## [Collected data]
★ ★ ★ ★
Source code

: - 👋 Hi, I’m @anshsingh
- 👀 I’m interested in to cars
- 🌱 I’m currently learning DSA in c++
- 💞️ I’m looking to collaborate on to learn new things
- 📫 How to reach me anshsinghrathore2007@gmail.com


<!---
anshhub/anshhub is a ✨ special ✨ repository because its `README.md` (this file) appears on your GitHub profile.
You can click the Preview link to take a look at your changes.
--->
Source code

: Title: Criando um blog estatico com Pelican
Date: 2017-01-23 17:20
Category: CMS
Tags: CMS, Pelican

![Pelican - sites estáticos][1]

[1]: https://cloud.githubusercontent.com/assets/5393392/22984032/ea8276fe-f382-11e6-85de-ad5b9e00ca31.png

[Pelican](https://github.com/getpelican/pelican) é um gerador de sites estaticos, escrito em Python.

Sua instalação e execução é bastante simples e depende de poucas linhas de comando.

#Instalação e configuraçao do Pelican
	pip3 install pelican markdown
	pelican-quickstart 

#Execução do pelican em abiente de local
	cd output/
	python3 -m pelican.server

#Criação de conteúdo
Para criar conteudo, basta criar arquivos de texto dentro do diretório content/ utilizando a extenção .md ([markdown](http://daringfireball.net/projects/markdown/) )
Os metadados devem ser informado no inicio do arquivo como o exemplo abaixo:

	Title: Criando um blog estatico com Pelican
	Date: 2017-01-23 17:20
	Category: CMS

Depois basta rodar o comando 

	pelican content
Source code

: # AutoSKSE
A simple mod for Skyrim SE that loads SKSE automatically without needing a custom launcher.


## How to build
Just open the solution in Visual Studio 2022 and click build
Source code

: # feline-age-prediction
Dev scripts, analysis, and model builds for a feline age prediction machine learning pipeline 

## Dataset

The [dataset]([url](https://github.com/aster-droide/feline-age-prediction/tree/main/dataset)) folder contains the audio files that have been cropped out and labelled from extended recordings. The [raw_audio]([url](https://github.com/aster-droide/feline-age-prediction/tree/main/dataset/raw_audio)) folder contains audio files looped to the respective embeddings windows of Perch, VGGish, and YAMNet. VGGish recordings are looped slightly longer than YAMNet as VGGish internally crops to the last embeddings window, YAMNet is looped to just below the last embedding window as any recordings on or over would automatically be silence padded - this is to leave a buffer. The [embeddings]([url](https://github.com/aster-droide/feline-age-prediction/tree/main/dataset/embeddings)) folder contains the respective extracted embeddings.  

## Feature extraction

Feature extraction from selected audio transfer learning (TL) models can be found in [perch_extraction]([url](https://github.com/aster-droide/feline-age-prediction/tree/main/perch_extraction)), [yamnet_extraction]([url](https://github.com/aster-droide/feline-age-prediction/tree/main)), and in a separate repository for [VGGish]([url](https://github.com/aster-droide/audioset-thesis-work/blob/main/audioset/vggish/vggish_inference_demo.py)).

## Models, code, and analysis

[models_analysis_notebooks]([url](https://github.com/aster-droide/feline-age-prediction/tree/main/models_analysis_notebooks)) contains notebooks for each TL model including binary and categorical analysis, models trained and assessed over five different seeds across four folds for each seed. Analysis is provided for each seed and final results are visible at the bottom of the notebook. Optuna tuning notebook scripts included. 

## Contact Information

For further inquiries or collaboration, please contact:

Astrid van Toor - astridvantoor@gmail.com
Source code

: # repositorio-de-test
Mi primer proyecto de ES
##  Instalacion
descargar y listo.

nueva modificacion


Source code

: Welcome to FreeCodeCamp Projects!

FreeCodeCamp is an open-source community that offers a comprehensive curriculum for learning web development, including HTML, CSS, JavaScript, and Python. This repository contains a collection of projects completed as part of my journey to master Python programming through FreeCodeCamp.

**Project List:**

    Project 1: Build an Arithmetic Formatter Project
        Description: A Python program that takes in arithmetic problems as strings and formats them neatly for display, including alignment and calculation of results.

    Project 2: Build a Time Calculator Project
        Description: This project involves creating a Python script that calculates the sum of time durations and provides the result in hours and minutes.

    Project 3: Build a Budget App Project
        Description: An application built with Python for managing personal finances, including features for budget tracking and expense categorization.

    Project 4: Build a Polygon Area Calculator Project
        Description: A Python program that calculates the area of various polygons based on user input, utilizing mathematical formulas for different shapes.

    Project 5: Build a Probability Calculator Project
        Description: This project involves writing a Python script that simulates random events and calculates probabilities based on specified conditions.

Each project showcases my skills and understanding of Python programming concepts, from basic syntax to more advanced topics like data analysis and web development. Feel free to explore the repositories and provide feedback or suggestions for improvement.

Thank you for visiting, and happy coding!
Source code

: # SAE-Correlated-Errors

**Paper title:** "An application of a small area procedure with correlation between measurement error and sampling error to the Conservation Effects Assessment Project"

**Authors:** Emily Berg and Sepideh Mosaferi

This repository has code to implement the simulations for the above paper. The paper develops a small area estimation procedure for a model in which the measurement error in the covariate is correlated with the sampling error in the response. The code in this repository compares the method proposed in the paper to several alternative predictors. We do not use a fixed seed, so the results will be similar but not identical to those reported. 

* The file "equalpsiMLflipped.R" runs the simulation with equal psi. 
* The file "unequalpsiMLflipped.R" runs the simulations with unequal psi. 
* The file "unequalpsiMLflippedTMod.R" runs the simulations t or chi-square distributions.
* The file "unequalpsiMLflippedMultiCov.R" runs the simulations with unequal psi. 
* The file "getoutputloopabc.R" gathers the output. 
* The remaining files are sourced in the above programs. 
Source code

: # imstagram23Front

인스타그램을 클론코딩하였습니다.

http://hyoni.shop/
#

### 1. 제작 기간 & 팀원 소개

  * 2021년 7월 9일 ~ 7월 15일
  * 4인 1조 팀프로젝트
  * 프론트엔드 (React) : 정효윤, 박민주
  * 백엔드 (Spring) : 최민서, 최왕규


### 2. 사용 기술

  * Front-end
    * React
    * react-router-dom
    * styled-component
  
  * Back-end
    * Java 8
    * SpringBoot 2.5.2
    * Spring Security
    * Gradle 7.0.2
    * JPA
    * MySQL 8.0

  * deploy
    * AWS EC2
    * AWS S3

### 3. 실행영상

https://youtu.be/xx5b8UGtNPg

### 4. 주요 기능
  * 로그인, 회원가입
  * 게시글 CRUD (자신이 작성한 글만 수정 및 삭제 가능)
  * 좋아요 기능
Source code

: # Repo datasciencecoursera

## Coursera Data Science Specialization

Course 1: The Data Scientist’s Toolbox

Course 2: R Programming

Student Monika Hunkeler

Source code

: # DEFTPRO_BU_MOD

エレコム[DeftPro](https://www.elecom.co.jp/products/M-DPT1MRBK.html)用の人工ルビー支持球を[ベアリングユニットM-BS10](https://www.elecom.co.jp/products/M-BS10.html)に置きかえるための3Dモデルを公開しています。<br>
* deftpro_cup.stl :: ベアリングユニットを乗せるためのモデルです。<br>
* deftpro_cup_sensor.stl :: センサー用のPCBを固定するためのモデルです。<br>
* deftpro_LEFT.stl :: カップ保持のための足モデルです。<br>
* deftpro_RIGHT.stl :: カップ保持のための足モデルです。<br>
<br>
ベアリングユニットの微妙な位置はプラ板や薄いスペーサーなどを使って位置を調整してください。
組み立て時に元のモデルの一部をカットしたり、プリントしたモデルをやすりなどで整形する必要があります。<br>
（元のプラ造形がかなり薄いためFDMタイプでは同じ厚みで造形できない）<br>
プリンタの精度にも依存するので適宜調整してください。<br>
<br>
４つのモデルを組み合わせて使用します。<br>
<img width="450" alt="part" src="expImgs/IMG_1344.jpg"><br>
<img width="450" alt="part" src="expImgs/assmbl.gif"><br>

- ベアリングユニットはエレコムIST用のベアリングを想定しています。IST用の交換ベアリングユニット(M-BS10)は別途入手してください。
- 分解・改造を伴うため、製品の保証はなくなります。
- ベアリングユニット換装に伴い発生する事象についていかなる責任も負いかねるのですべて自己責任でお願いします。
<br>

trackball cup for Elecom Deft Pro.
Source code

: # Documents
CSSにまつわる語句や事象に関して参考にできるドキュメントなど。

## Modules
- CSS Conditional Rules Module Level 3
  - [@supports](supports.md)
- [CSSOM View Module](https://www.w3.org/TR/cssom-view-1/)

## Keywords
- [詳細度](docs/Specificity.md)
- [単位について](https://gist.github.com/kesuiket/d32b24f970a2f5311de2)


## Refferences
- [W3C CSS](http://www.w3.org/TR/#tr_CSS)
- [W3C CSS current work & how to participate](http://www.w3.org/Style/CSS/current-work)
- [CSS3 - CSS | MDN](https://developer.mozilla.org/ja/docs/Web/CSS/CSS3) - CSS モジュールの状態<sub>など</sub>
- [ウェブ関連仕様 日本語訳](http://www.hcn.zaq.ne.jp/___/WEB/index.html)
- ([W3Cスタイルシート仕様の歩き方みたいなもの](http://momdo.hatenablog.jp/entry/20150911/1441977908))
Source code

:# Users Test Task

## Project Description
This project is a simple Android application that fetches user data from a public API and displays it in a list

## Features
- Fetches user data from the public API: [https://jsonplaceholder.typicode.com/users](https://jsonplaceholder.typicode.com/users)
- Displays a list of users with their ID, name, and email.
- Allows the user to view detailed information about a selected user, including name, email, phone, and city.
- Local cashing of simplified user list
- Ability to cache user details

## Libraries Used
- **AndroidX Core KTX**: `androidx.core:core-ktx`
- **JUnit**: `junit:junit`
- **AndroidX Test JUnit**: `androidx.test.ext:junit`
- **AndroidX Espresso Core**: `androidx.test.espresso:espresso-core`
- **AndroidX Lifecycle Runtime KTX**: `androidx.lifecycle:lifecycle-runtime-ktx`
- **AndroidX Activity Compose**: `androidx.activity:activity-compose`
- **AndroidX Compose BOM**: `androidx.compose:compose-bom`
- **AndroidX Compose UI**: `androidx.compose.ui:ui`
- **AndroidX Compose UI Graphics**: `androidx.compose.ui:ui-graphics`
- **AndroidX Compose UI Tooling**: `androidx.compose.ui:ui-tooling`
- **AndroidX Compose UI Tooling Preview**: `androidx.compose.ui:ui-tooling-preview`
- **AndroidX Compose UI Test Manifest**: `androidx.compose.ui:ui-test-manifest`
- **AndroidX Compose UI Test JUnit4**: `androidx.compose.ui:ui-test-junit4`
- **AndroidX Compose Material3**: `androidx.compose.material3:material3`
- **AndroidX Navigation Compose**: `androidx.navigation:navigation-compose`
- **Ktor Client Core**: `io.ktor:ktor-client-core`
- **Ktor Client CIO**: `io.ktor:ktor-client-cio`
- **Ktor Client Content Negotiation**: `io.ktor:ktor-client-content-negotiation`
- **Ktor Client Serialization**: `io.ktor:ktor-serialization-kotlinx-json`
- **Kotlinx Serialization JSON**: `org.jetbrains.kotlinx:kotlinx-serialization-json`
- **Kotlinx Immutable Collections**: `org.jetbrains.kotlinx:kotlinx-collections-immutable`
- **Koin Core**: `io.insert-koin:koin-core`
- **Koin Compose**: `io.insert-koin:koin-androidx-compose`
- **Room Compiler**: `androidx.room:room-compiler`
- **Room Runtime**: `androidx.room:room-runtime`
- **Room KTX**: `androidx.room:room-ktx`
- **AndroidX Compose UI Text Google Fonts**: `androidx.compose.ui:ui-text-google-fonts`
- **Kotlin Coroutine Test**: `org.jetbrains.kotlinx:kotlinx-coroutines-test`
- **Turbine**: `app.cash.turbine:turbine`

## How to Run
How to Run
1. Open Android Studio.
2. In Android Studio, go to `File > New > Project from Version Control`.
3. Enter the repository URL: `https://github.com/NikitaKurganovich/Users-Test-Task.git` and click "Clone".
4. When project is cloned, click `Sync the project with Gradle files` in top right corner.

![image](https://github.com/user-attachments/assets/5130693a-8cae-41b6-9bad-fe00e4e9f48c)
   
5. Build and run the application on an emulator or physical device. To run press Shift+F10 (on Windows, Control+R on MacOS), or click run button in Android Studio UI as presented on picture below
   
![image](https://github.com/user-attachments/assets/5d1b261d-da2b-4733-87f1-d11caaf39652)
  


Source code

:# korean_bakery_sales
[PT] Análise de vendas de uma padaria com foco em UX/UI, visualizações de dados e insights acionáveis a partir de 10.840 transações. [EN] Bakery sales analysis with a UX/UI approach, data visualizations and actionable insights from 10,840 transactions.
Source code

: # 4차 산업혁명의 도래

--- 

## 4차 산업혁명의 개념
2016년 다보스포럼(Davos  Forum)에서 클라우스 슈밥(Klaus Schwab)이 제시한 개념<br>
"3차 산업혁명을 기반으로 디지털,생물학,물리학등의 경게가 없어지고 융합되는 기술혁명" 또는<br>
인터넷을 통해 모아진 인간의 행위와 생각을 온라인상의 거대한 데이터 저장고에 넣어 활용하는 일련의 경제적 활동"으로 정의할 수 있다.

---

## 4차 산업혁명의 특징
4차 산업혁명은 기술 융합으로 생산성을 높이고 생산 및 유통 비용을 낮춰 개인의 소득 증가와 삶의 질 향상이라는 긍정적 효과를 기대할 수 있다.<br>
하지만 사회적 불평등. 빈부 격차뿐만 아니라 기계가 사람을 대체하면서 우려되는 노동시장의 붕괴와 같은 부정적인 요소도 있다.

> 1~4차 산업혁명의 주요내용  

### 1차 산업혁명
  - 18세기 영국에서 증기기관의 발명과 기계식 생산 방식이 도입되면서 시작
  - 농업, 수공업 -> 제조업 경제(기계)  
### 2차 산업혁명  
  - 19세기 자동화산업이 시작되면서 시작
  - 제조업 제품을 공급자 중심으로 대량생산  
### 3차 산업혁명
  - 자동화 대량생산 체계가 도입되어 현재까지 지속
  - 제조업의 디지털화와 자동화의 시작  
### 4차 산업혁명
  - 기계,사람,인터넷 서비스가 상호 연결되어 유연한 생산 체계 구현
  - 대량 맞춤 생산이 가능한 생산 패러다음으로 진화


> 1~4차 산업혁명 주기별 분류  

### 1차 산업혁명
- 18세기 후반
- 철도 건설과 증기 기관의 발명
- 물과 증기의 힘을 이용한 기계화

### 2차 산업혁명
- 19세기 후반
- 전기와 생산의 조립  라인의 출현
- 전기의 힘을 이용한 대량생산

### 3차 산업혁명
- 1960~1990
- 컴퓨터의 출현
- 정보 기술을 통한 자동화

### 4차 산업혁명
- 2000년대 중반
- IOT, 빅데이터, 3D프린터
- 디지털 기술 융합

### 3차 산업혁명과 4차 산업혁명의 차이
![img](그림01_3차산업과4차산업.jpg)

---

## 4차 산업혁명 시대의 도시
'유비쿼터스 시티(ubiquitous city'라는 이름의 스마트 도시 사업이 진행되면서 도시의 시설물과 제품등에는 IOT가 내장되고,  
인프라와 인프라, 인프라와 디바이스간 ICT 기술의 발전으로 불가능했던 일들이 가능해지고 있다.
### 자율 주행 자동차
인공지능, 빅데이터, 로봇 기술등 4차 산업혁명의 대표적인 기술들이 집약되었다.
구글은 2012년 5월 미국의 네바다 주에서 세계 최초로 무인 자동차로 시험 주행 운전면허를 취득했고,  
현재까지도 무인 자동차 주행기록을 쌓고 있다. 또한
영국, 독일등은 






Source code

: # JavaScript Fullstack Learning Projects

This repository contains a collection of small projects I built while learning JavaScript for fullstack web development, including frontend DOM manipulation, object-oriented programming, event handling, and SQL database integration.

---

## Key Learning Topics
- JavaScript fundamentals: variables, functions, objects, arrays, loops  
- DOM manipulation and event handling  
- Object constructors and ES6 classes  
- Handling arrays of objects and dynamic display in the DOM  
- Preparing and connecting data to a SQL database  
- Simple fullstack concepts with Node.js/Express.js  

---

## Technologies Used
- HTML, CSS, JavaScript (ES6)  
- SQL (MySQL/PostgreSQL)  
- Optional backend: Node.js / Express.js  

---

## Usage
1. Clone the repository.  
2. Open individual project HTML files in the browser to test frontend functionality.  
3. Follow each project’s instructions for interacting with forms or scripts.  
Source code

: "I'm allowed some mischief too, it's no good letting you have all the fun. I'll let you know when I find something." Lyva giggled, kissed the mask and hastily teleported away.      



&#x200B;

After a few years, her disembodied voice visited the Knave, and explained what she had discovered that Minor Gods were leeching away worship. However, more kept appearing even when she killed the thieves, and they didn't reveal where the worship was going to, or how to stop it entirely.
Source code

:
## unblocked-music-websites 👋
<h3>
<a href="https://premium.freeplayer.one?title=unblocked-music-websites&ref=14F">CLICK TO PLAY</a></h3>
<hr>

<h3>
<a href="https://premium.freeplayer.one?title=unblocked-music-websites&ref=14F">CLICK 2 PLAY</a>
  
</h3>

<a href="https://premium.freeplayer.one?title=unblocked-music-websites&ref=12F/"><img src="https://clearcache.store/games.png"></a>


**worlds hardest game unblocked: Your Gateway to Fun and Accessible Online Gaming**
★ ★ ★ ★
## [EXERCISE INSTRUCTIONS]
In the lines above, find the word "automatically" and copy each line that contains it.

## [RESPONSE BELOW]
A simple mod for Skyrim SE that loads SKSE automatically without needing a custom launcher.
The [dataset]([url](https://github.com/aster-droide/feline-age-prediction/tree/main/dataset)) folder contains the audio files that have been cropped out and labelled from extended recordings. The [raw_audio]([url](https://github.com/aster-droide/feline-age-prediction/tree/main/dataset/raw_audio)) folder contains audio files looped to the respective embeddings windows of Perch, VGGish, and YAMNet. VGGish recordings are looped slightly longer than YAMNet as VGGish internally crops to the last embeddings window, YAMNet is looped to just below the last embedding window as any recordings on or over would automatically be silence padded - this is to leave a buffer. The [embeddings]([url](https://github.com/aster-droide/feline-age-prediction/tree/main/dataset/embeddings)) folder contains the respective extracted embeddings.  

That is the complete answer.